• **Directions for this task**
Only the lines that contain the string "Sottrum" belong in the answer; pull them from the records.
Supplied data START
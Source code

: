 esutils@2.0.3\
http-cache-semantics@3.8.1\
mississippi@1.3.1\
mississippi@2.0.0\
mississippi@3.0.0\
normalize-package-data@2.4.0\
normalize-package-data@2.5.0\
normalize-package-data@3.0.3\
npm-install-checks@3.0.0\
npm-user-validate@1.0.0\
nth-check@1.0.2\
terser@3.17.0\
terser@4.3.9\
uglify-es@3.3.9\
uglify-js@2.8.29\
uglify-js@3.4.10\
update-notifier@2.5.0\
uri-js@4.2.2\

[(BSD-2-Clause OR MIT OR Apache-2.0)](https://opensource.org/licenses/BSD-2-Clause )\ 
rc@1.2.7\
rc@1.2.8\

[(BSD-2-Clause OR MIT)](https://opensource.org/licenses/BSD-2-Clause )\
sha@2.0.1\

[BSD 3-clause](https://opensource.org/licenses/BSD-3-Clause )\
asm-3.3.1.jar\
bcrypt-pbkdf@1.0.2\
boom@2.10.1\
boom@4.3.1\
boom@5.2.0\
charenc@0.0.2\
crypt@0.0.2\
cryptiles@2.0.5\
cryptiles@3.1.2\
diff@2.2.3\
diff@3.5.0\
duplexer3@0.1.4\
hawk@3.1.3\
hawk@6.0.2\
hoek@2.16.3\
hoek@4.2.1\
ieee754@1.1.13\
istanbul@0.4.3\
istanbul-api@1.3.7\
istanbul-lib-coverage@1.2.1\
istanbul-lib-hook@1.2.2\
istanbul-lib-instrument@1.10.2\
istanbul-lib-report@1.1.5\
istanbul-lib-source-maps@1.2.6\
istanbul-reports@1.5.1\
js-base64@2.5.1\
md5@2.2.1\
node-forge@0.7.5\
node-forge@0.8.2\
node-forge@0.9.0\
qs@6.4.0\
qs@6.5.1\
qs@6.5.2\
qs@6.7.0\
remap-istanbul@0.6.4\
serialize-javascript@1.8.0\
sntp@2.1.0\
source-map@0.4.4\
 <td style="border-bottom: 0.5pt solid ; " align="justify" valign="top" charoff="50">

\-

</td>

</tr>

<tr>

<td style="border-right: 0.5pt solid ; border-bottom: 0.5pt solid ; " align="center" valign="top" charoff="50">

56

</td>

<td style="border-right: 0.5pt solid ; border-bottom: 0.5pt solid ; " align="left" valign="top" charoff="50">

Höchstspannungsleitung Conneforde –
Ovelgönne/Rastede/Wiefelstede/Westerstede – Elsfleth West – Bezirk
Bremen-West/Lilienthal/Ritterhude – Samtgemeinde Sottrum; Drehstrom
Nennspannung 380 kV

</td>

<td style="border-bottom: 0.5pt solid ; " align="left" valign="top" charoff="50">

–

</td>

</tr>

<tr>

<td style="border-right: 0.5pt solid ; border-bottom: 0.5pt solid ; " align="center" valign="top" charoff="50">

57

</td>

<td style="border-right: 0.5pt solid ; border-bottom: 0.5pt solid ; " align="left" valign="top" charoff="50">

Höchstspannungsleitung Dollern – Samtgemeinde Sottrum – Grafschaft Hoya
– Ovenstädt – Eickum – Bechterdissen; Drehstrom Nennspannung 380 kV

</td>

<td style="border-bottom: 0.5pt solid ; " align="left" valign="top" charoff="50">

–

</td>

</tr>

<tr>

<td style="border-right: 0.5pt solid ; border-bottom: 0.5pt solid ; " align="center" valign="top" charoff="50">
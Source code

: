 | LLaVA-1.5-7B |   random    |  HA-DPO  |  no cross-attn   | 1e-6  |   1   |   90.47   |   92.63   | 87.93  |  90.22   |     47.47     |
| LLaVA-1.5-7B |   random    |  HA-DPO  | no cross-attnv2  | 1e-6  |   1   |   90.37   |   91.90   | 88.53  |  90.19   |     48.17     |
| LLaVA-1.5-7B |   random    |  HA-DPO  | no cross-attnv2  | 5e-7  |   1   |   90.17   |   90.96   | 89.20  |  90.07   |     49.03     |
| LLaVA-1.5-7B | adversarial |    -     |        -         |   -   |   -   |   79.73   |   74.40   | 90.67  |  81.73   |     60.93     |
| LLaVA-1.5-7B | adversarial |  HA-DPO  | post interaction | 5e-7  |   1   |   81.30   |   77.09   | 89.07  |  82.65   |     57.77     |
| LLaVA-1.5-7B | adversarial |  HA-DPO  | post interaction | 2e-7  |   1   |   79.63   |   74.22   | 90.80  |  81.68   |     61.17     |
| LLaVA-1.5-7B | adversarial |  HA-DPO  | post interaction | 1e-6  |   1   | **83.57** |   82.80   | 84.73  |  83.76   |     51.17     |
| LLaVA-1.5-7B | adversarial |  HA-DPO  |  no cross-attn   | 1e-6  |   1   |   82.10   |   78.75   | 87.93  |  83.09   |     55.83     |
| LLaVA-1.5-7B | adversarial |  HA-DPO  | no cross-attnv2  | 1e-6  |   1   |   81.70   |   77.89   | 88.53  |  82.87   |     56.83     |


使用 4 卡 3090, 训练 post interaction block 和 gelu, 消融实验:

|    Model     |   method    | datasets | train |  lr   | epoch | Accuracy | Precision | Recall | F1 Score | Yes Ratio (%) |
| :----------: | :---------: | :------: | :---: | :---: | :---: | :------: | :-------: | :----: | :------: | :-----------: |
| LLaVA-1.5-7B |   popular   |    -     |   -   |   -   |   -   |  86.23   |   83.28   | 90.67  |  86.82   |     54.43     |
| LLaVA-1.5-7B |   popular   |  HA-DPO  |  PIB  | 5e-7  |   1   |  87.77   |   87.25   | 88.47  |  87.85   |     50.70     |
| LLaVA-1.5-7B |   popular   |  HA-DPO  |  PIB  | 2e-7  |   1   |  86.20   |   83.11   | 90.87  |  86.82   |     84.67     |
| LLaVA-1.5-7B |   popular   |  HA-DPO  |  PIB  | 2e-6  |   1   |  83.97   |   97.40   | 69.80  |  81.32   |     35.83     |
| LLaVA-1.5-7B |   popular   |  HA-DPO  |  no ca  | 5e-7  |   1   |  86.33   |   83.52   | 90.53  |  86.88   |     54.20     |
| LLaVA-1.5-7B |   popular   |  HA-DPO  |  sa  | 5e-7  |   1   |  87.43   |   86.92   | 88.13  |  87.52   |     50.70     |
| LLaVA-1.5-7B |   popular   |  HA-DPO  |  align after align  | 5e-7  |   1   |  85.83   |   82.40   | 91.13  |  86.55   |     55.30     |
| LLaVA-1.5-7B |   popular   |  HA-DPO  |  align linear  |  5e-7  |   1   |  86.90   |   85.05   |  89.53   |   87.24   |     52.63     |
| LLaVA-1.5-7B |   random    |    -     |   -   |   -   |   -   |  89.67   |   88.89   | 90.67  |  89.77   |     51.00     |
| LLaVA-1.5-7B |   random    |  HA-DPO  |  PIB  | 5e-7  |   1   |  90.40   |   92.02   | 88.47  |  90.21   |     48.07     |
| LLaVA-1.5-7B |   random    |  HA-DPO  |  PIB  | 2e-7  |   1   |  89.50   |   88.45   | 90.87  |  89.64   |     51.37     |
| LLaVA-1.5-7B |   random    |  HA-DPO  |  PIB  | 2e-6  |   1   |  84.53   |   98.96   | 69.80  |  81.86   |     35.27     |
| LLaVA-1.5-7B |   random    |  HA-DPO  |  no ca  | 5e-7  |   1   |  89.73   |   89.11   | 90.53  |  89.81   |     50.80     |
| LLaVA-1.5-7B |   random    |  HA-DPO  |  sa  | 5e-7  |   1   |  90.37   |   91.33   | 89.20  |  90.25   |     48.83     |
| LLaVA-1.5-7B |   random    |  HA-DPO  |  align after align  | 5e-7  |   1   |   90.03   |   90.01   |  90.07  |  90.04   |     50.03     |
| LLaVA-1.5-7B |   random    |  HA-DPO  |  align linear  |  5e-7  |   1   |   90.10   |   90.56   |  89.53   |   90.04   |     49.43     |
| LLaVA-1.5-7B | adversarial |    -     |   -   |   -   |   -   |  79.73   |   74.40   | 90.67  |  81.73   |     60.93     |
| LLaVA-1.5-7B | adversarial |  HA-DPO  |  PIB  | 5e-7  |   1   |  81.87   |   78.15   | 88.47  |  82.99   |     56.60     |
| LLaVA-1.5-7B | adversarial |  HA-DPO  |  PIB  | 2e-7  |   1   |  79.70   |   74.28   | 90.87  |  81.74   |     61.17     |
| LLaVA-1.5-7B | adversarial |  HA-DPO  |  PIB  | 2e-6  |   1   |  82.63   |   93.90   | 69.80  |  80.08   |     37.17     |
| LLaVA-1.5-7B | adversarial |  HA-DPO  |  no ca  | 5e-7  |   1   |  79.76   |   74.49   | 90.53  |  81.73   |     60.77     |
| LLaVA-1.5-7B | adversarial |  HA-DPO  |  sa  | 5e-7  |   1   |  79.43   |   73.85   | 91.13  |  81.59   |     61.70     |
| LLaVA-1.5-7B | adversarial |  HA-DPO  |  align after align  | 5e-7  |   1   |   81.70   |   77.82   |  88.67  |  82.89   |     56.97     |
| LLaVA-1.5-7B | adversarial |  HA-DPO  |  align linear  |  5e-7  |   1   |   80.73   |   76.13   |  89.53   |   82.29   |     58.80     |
Supplied data END
• **Exercise output**
Bremen-West/Lilienthal/Ritterhude – Samtgemeinde Sottrum; Drehstrom
Höchstspannungsleitung Dollern – Samtgemeinde Sottrum – Grafschaft Hoya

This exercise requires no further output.